The samples were separated using a GC (Agilent 8890 GC, Wilmington-USA) System equipped with a 30 m capillary column (0.250 mm i.d., 0.25 µm film) HP-5MS UI fused silica capillary column (Agilent Technologies, Folsom-USA) coupled to a mass detector (5977B GC/MSD, Wilmington-USA). Then, 1µL of the derivatized sample was injected in splitless mode. The column temperature was initially held at +70 °C for 8 min, then increased to +280 °C at a rate of 3.5 °C/min with a final hold time of 9 min. Helium was the carrier gas with a constant flow rate of 0.9 mL/min. The injector temperature was maintained at +280 °C and mass spectra were scanned from 50–550 m/z at a scan rate of 0.9 scans/s; EI operated under 70 eV. For analysis, we used AMDIS software (Version 2.72) integrated with the mass-spectrometry library from the National Institute of Standards and Technology, NIST (Version 2.3, Gaithersburg, MD, USA). To exploit the relative quantification of primary formed fragments, we used the Bruker DataAnalysis software (Version 5.0, Bruker, Bremen-Germany). This software lists the intensities of all detected m/z during the time course of measurement.

3. Results

3.1. Detected Compounds

The GC-MS analysis revealed a large variety of organic compounds including alkanes (C₁₂-C₄₄), fatty acids, alcohols, amines, aromatics, and heterocycles among others (

Table 2. Detected compounds.

Compound Name	S1	S2	S3	S4	S5	S6	S7	S8
Alkanes C12-C44	+	+	+	+	+	+	+	+
Aromatics	+	+	+	+	+	+	+	+
PAHs					+		+	+
Carbamat	+	+	+	+	+	+	+	+
Ethanimidic acid		+	+	+	+	+	+	+
Guanine		+	+	+	+	+	+	+
Aliphatic Amines	+	+	+	+	+	+	+	+
Pyridinol		+	+	+	+	+	+
Fatty acids	+	+	+	+	+	+	+	+
m-Phenylenediamine			+	+	+	+		+
Cyanophenol			+	+	+	+	+
Benzamide		+	+	+	+		+
Dimethylphenol			+	+	+	+
Phenol	+		+	+	+	+
Urea					+	+	+	+
Oxalic acid			+		+		+
Methoxyphenol				+	+		+
Pyrazine-2-carboxamide				+	+			+
1,4-Benzoquinone	+	+	+		+	+	+	+
4-Pyrimidinecarboxaldehyde						+	+	+
Benzyl alcohol				+	+	+
Fatty alcohols	+	+	+	+	+		+
Butadyne		+	+	+
Methylbenzamide					+		+	+
Ethyl-acridone					+		+	+
Glycolic acid	+		+	+
Biphenyldiol					+	+	+
Biphenylene derivative					+		+
ethylene glycol	+	+	+		+	+	+
PEG strands	+		+					+
Amino-O-cresol					+		+

Note: (+) indicates that the molecule is detected in the corresponding sample.
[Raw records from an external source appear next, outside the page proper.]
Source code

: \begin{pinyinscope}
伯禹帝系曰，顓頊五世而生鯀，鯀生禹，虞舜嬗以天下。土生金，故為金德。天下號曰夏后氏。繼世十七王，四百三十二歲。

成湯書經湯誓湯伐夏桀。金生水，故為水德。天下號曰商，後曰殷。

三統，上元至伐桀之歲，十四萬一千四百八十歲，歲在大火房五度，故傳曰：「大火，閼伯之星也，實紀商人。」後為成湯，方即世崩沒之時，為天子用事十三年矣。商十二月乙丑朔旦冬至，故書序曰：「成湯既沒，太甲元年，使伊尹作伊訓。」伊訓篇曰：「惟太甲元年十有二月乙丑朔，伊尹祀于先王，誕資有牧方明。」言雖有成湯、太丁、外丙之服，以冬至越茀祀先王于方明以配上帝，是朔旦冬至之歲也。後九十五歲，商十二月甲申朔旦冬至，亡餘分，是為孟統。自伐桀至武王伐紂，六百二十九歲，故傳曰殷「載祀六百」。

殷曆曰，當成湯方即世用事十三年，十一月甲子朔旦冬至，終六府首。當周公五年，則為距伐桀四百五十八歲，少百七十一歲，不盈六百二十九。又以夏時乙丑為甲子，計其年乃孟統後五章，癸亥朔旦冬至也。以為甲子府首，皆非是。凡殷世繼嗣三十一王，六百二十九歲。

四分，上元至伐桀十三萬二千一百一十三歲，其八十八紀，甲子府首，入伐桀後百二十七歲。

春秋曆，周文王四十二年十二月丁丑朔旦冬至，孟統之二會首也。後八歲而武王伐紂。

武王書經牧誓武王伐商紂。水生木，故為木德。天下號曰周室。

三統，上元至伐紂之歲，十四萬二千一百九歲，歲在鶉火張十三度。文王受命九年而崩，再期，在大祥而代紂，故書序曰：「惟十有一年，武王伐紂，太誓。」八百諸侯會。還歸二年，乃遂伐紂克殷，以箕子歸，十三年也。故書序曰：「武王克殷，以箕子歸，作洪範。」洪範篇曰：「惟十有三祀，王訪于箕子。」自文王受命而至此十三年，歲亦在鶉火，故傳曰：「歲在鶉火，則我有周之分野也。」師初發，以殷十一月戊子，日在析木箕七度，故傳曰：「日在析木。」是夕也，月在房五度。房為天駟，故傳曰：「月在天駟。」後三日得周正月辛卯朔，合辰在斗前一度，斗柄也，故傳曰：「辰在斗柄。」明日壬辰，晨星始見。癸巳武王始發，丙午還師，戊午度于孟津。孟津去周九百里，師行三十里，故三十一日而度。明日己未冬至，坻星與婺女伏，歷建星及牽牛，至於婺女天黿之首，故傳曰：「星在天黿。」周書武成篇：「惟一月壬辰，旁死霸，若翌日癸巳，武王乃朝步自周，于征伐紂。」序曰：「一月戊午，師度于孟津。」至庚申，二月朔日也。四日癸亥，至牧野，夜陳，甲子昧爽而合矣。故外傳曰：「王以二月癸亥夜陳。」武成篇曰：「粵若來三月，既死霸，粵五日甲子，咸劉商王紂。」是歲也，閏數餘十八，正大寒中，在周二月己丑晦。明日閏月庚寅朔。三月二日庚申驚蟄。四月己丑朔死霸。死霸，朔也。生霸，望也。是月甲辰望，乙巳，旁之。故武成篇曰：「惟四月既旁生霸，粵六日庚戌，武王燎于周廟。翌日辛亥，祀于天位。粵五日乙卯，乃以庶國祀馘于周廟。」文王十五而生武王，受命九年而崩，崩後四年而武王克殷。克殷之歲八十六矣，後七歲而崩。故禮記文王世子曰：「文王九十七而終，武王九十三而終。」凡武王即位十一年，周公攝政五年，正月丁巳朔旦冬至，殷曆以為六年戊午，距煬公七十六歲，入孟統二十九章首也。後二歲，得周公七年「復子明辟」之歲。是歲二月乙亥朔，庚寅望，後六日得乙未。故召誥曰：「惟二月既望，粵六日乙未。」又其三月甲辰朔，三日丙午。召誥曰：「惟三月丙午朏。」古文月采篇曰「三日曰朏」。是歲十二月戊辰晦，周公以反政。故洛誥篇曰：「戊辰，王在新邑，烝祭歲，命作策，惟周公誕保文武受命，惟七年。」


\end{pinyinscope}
and Table S4 Supplementary Materials). The detected compounds have a wide range of degrees of aromaticity and chemical variability as shown in Table 2 and Table S4 in the Supplementary Materials. We identified several compounds that were common in all samples, regardless of the applied conditions, e.g., alkanes, fatty acids and carbamates. However, the samples showed major differences in composition with respect to the experimental conditions.

Table 2 shows that Guanine and ethanimidic acid consistently formed in the prebiotic broths except in sample 1 (80 °C). Cyanophenol was not detected in samples 1 (80 °C), 2 (100 °C) and 8 (CA-1 spark generator). Oxalic acid was only observed in samples prepared at 120 °C (sample 3), or at high-ammonia concentrations (sample 5) or with spark generator FB-2 (sample 7). We also detected components such as symmetrical arrangements of ketone groups, di-ketones, and bisphenols, which can be considered radical traps for oxidation. 1,4-benzoquinone was identified in all samples, except for sample 4 (lower concentration of ammonia).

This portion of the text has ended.